# NREMT-P -vs- NRP



## Backblast (Apr 5, 2014)

I'm about to finish medic school next month.  I live in a non-registry state, but am planning on taking national registry anyway.  However, I'm m confused about the recent change in terminology from NREMT-P to NRP.  What's the difference?  When I take national registry ( and hopefully pass), which will I be?


----------



## Akulahawk (Apr 6, 2014)

You will be a "Nationally Registered Paramedic" through the NREMT. I would be shocked and greatly surprised if the NREMT was still certifying Paramedics as NREMT-P.


----------



## Handsome Robb (Apr 6, 2014)

There really isn't a huge difference other than removing the EMT from Paramedic. Paramedics are no longer EMTs at the national level and some states. NV drops the paramedic once you transition from NREMT-P to NR-P. They really need to add a dash to the NRP because it's confusing seeing as Neonatal Resuscitation Program uses NRP for their cert. 

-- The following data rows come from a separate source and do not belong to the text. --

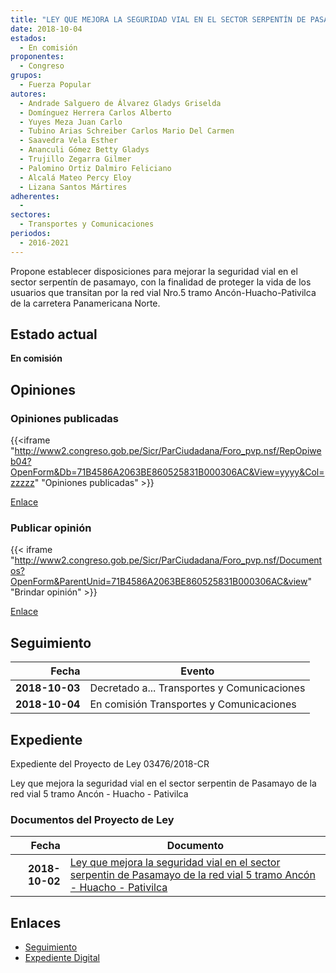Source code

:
 ```yaml
---
title: "LEY QUE MEJORA LA SEGURIDAD VIAL EN EL SECTOR SERPENTÍN DE PASAMAYO DE LA RED VIAL N° 5 TRAMO ANCÓN-HUACHO-PATIVILCA"
date: 2018-10-04
estados: 
  - En comisión
proponentes: 
  - Congreso
grupos: 
  - Fuerza Popular
autores: 
  - Andrade Salguero de Álvarez Gladys Griselda
  - Domínguez Herrera Carlos Alberto
  - Yuyes Meza Juan Carlo
  - Tubino Arias Schreiber Carlos Mario Del Carmen
  - Saavedra Vela Esther
  - Ananculi Gómez Betty Gladys
  - Trujillo Zegarra Gilmer
  - Palomino Ortiz Dalmiro Feliciano
  - Alcalá Mateo Percy Eloy
  - Lizana Santos Mártires
adherentes: 
  - 
sectores: 
  - Transportes y Comunicaciones
periodos: 
  - 2016-2021
---
```


Propone establecer disposiciones para mejorar la seguridad vial en el sector serpentín de pasamayo, con la finalidad de proteger la vida de los usuarios que transitan por la red vial Nro.5 tramo Ancón-Huacho-Pativilca de la carretera Panamericana Norte.


## Estado actual

**En comisión**

## Opiniones

### Opiniones publicadas

{{<iframe "http://www2.congreso.gob.pe/Sicr/ParCiudadana/Foro_pvp.nsf/RepOpiweb04?OpenForm&Db=71B4586A2063BE860525831B000306AC&View=yyyy&Col=zzzzz" "Opiniones publicadas" >}}

[Enlace](http://www2.congreso.gob.pe/Sicr/ParCiudadana/Foro_pvp.nsf/RepOpiweb04?OpenForm&Db=71B4586A2063BE860525831B000306AC&View=yyyy&Col=zzzzz)
### Publicar opinión

{{< iframe "http://www2.congreso.gob.pe/Sicr/ParCiudadana/Foro_pvp.nsf/Documentos?OpenForm&ParentUnid=71B4586A2063BE860525831B000306AC&view" "Brindar opinión" >}}

[Enlace](http://www2.congreso.gob.pe/Sicr/ParCiudadana/Foro_pvp.nsf/Documentos?OpenForm&ParentUnid=71B4586A2063BE860525831B000306AC&view)

## Seguimiento

| Fecha | Evento |
|------:|--------|
| **2018-10-03** | Decretado a... Transportes y Comunicaciones|
| **2018-10-04** | En comisión Transportes y Comunicaciones|


## Expediente

Expediente del Proyecto de Ley 03476/2018-CR

Ley que mejora la seguridad vial en el sector serpentin de Pasamayo de la red vial 5 tramo Ancón - Huacho - Pativilca


### Documentos del Proyecto de Ley

| Fecha | Documento |
|------:|--------|
| **2018-10-02** | [Ley que mejora la seguridad vial en el sector serpentin de Pasamayo de la red vial 5 tramo Ancón - Huacho - Pativilca](http://www.leyes.congreso.gob.pe/Documentos/2016_2021/Proyectos_de_Ley_y_de_Resoluciones_Legislativas/PL0347620181002.pdf) |

## Enlaces 

- [Seguimiento](http://www2.congreso.gob.pe/Sicr/TraDocEstProc/CLProLey2016.nsf/f7fff46988ca05b1052578e100829cc7/5528ad9ae0f93d8c0525831a0074640f?OpenDocument)
- [Expediente Digital](http://www2.congreso.gob.pe/Sicr/TraDocEstProc/CLProLey2016.nsf/f7fff46988ca05b1052578e100829cc7/5528ad9ae0f93d8c0525831a0074640f?OpenDocument&Click=05257FB7005EB655.eb71d0cf91d8294e05256cdf006b5706/$Body/0.1C6C)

The NR-P came from the minor change in curriculum and requiring schools to be accredited by CoAEMSP if I remember correctly.


----------



## medicsb (Apr 6, 2014)

Robb said:


> They really need to add a dash to the NRP because it's confusing seeing as Neonatal Resuscitation Program uses NRP for their cert.



Or, nurses need to stop throwing any dumb certification abbreviation behind their names.


----------



## TransportJockey (Apr 6, 2014)

medicsb said:


> Or, nurses need to stop throwing any dumb certification abbreviation behind their names.



Some medics needs to stop doing the same thing


----------



## Handsome Robb (Apr 6, 2014)

medicsb said:


> Or, nurses need to stop throwing any dumb certification abbreviation behind their names.



Agreed. 

Still though, it's confusing.


----------



## DesertMedic66 (Apr 6, 2014)

TransportJockey said:


> Some medics needs to stop doing the same thing



Says the FPC


----------



## TransportJockey (Apr 6, 2014)

DesertEMT66 said:


> Says the FPC



Lol Damn right!


----------



## kjacksonemti (Apr 23, 2014)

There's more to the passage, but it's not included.